EXTRACTED DATA:
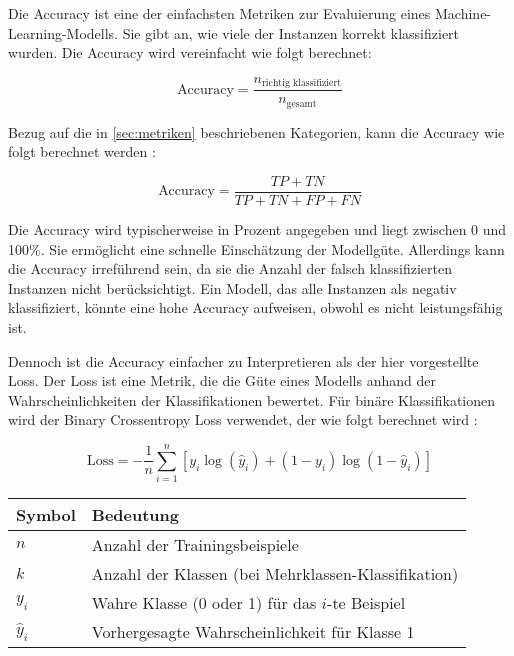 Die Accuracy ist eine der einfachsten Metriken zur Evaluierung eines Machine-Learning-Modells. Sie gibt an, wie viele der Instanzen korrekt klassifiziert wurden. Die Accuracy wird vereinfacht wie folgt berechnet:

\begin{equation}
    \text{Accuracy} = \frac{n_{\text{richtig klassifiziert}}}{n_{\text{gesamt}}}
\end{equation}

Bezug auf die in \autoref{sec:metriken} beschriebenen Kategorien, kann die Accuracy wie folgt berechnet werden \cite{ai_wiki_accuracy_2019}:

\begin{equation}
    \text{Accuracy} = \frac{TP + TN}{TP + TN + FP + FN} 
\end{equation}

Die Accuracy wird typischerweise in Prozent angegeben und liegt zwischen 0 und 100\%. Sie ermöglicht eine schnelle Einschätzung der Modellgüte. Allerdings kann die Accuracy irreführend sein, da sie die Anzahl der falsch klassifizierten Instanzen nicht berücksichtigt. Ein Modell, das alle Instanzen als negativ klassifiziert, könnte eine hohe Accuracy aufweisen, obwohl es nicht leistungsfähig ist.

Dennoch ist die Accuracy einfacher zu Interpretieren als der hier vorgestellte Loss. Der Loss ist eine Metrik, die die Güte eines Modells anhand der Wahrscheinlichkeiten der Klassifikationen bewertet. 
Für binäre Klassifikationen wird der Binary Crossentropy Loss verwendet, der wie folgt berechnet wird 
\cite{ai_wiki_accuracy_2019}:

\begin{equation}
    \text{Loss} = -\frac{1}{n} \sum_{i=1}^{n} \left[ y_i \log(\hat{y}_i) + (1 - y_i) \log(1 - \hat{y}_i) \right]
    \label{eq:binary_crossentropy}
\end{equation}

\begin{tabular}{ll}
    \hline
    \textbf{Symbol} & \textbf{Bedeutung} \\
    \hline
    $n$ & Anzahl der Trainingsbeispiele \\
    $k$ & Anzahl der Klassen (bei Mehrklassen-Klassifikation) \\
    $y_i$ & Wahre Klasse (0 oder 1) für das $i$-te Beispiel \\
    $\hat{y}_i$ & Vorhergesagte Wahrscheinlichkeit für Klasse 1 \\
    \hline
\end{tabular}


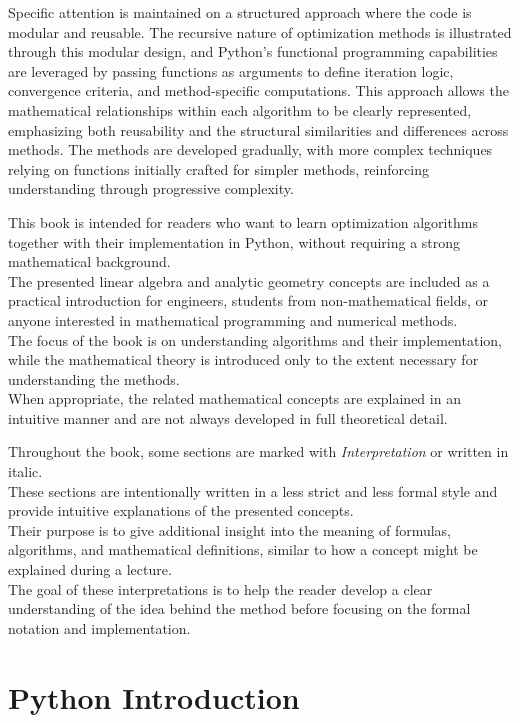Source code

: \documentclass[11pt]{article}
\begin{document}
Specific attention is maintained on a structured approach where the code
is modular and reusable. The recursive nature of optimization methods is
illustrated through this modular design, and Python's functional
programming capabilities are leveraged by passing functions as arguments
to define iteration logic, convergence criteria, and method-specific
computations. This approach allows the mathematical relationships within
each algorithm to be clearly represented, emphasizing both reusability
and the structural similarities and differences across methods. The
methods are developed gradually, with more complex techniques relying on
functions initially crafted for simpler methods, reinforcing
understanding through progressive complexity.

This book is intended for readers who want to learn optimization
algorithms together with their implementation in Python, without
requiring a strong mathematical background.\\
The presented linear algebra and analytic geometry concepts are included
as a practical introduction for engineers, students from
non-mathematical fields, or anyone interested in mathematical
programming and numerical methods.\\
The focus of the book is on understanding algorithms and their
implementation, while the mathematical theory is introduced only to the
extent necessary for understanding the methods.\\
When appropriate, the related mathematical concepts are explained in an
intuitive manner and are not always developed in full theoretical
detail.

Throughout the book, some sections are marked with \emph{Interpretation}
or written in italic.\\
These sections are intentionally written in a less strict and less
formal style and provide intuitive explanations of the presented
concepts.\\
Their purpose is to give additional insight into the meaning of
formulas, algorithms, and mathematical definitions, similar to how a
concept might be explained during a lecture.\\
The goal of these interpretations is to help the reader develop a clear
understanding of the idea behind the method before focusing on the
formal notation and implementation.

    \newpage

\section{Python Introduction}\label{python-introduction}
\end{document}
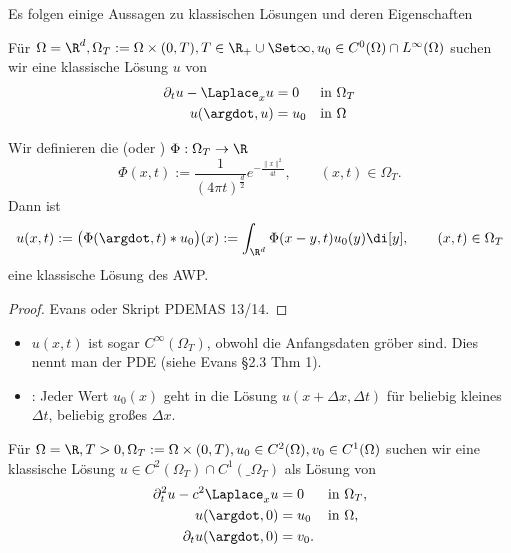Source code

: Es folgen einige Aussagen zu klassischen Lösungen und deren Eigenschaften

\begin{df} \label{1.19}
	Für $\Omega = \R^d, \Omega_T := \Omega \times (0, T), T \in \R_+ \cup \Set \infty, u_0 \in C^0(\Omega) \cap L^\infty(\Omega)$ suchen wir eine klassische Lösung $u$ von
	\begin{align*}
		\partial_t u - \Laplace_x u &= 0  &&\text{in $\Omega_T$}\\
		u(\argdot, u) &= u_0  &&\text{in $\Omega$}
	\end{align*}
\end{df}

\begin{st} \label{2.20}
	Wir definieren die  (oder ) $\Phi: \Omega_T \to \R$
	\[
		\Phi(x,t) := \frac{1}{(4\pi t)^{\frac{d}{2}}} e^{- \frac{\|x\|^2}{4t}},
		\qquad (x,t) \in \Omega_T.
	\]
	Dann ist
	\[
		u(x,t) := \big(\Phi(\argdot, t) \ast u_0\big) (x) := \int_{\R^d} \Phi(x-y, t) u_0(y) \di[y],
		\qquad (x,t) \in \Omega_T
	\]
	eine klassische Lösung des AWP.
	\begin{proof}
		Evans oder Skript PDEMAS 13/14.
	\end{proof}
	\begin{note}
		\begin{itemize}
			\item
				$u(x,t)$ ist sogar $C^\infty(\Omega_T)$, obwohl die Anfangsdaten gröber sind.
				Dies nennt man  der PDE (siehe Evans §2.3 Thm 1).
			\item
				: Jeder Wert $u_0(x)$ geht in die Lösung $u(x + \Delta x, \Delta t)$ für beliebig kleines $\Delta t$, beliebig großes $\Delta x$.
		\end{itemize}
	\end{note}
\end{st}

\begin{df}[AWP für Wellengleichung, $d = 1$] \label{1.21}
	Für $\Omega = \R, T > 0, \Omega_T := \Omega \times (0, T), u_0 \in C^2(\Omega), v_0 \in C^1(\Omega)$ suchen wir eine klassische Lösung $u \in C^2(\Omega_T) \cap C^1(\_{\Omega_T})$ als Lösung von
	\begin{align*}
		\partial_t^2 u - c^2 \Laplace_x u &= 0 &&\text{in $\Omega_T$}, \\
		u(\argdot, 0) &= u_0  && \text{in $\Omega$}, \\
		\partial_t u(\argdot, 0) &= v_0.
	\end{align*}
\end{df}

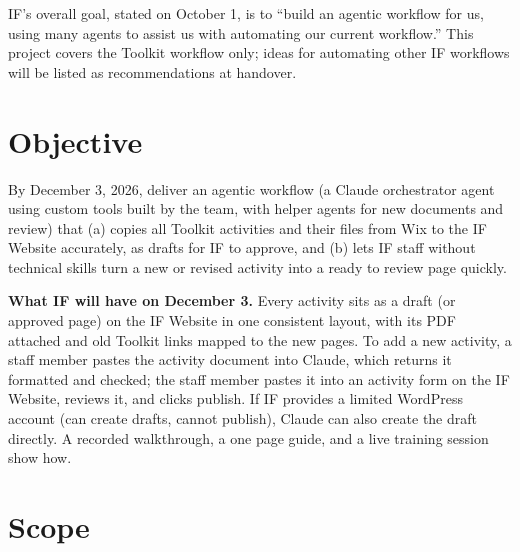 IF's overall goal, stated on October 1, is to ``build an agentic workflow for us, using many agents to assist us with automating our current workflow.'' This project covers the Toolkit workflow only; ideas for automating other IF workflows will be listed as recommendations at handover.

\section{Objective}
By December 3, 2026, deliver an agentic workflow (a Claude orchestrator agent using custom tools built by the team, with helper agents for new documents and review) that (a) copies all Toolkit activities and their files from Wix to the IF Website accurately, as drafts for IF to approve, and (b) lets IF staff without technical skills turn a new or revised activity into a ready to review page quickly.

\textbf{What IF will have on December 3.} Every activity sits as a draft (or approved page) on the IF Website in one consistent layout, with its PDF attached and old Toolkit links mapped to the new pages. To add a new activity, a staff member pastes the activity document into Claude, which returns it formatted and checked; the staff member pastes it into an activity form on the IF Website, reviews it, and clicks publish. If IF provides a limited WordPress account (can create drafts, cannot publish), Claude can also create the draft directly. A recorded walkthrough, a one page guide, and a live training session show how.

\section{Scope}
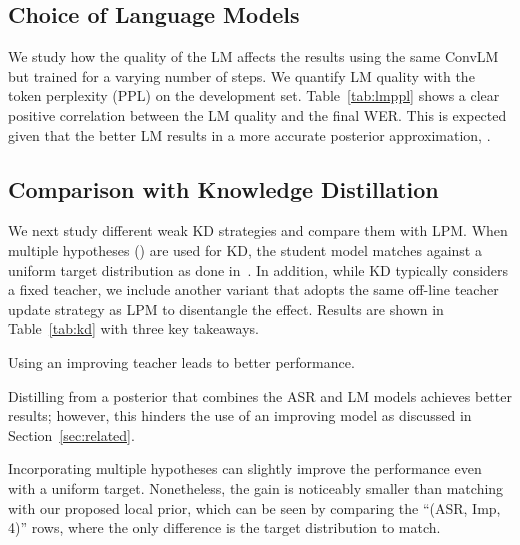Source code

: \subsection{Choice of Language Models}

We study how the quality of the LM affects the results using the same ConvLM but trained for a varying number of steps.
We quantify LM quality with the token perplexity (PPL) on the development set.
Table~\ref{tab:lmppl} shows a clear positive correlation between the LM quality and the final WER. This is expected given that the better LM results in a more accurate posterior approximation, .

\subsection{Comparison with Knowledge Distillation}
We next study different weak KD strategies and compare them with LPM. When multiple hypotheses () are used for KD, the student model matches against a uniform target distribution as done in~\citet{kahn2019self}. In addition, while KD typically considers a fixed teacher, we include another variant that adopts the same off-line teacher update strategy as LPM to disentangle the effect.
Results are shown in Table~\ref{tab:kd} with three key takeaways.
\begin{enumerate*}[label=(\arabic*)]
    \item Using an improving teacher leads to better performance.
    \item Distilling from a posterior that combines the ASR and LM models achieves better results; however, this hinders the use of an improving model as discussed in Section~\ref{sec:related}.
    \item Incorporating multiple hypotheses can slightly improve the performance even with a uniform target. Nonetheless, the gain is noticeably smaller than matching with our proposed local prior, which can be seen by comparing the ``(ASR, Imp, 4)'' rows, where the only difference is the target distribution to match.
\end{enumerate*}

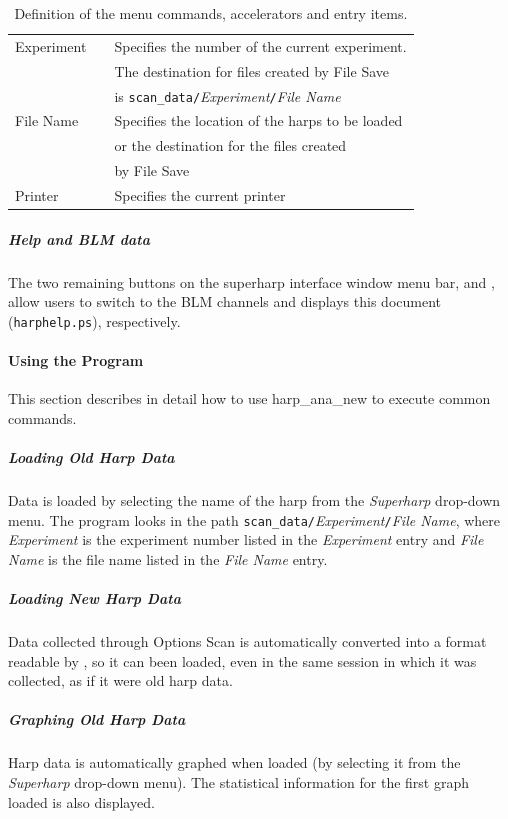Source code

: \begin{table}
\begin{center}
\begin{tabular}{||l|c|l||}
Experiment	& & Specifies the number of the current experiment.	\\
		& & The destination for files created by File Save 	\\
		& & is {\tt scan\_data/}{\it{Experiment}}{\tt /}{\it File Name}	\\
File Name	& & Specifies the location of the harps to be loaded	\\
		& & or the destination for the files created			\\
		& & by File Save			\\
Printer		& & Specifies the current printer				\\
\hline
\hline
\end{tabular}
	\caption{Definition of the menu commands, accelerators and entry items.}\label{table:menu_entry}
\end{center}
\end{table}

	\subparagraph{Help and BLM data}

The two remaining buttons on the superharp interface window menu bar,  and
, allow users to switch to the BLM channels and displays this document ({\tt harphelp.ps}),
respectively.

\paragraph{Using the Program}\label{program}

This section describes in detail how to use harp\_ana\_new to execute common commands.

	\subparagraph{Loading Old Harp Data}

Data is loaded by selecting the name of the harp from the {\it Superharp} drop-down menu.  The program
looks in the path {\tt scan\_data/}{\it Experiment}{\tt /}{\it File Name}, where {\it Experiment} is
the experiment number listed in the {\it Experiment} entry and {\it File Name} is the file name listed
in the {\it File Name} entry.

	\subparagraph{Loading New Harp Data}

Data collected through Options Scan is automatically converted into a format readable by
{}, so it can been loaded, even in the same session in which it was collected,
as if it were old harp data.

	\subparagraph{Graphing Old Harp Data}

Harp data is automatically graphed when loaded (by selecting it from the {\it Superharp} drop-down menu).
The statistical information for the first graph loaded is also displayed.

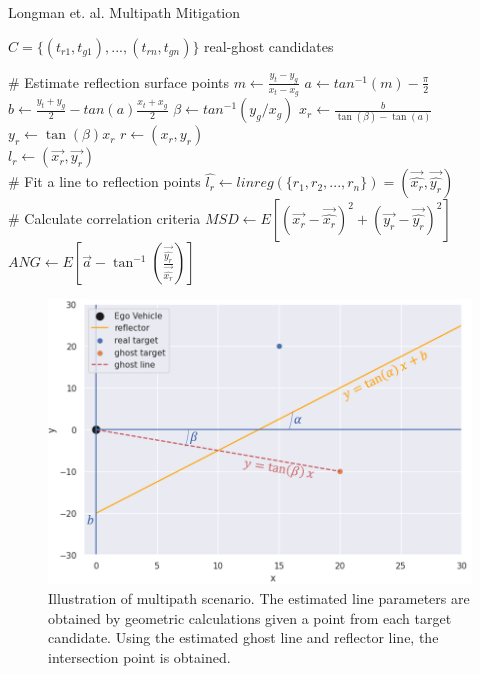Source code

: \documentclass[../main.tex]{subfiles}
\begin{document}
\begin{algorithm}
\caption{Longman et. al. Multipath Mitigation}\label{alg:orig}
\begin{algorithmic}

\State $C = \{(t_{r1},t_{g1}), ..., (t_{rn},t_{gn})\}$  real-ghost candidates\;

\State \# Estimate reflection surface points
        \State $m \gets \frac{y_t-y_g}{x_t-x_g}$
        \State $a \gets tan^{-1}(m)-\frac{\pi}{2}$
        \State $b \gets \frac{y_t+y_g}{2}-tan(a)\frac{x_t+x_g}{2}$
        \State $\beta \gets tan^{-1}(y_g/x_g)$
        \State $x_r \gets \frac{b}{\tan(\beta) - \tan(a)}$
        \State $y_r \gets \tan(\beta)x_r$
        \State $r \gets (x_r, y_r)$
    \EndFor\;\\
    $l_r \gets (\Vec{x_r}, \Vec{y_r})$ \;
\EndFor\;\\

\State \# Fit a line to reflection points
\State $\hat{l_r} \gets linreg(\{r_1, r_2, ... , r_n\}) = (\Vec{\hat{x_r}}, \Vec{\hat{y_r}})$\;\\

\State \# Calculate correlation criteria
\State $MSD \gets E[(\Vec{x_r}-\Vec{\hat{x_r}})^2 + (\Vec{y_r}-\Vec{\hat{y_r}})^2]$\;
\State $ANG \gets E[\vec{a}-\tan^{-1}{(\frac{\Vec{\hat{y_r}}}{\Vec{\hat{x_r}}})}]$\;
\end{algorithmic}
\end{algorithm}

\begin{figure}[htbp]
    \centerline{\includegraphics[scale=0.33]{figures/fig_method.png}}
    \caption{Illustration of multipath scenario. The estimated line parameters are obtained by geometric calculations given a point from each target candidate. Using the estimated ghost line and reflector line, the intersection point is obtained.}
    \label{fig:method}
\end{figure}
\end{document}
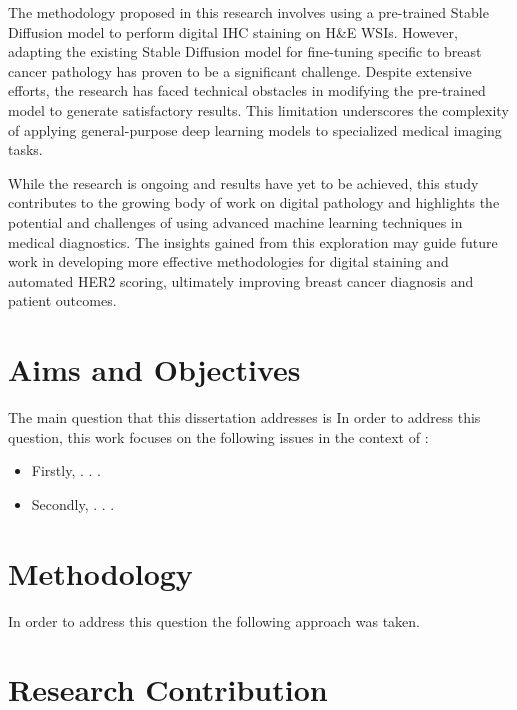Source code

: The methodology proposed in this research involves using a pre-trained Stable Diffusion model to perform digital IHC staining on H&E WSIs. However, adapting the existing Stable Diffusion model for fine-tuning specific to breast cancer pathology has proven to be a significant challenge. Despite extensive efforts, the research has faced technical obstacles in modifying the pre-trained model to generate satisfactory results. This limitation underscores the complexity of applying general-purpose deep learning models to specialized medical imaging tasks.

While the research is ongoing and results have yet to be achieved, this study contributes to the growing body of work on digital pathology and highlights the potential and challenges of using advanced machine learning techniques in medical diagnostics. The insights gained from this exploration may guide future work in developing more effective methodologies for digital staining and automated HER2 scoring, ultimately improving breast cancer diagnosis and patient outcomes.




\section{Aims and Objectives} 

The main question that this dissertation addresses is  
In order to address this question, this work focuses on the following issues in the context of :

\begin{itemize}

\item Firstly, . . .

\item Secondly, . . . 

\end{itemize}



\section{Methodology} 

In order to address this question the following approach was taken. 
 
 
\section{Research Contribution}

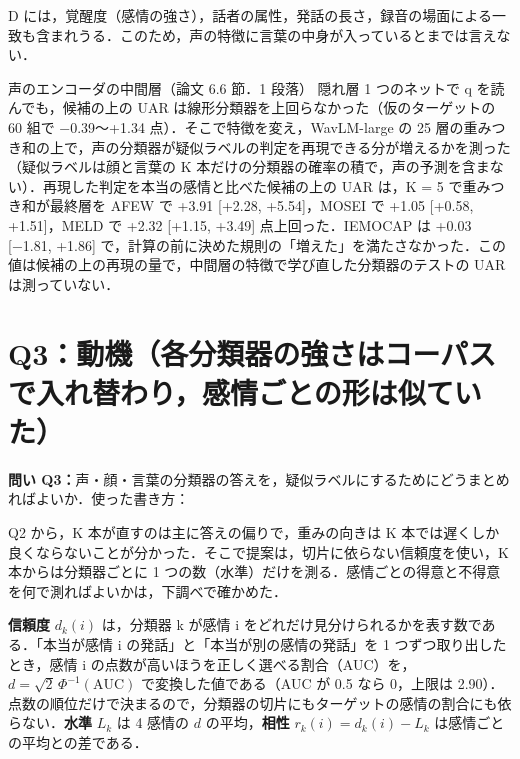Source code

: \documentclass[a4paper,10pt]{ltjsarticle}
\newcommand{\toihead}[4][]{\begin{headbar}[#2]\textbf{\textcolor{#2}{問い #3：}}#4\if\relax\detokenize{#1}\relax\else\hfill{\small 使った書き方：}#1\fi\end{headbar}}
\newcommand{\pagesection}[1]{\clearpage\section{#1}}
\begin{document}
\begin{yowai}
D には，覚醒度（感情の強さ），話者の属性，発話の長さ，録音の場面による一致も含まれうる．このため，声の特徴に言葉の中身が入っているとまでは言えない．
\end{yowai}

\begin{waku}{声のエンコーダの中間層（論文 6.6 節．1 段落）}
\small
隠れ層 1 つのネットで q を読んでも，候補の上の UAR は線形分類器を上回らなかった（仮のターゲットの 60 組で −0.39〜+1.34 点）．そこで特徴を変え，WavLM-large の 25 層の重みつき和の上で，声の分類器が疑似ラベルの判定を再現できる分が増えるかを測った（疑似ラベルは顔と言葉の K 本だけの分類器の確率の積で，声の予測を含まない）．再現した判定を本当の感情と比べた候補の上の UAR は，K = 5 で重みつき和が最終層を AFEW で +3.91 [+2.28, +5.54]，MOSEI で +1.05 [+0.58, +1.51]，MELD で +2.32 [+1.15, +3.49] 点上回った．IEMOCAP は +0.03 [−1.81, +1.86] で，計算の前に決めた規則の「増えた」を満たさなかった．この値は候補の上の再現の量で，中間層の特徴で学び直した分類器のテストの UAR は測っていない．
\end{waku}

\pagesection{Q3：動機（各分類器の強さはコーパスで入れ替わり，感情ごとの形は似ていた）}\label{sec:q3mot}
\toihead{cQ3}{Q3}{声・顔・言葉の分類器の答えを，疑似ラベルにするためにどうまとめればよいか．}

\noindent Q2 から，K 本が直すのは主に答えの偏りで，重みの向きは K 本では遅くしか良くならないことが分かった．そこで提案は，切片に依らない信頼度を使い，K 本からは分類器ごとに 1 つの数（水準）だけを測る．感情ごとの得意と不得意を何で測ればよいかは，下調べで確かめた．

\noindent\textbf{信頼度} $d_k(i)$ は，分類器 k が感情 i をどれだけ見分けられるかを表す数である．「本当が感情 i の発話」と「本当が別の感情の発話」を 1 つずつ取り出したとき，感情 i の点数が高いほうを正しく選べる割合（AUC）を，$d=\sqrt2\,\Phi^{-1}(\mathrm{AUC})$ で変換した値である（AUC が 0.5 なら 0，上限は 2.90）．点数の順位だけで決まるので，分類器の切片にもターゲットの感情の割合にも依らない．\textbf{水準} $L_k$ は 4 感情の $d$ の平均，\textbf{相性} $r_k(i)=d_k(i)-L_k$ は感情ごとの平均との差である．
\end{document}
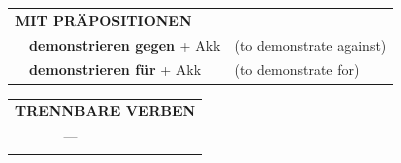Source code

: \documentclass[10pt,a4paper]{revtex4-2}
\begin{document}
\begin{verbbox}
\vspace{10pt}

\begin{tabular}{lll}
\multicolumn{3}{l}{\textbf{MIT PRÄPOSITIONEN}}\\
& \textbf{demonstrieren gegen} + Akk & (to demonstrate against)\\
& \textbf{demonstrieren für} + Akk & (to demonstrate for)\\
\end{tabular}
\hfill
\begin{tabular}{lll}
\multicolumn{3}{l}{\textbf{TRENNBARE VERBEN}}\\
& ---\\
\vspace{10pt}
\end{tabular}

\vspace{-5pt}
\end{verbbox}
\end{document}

EXERCISE BRIEF:
The word is "number". Copy every line above where it appears.

ANSWER TO THIS PROBLEM:
We study how the quality of the LM affects the results using the same ConvLM but trained for a varying number of steps.
Experiment	& & Specifies the number of the current experiment.	\\
the experiment number listed in the {\it Experiment} entry and {\it File Name} is the file name listed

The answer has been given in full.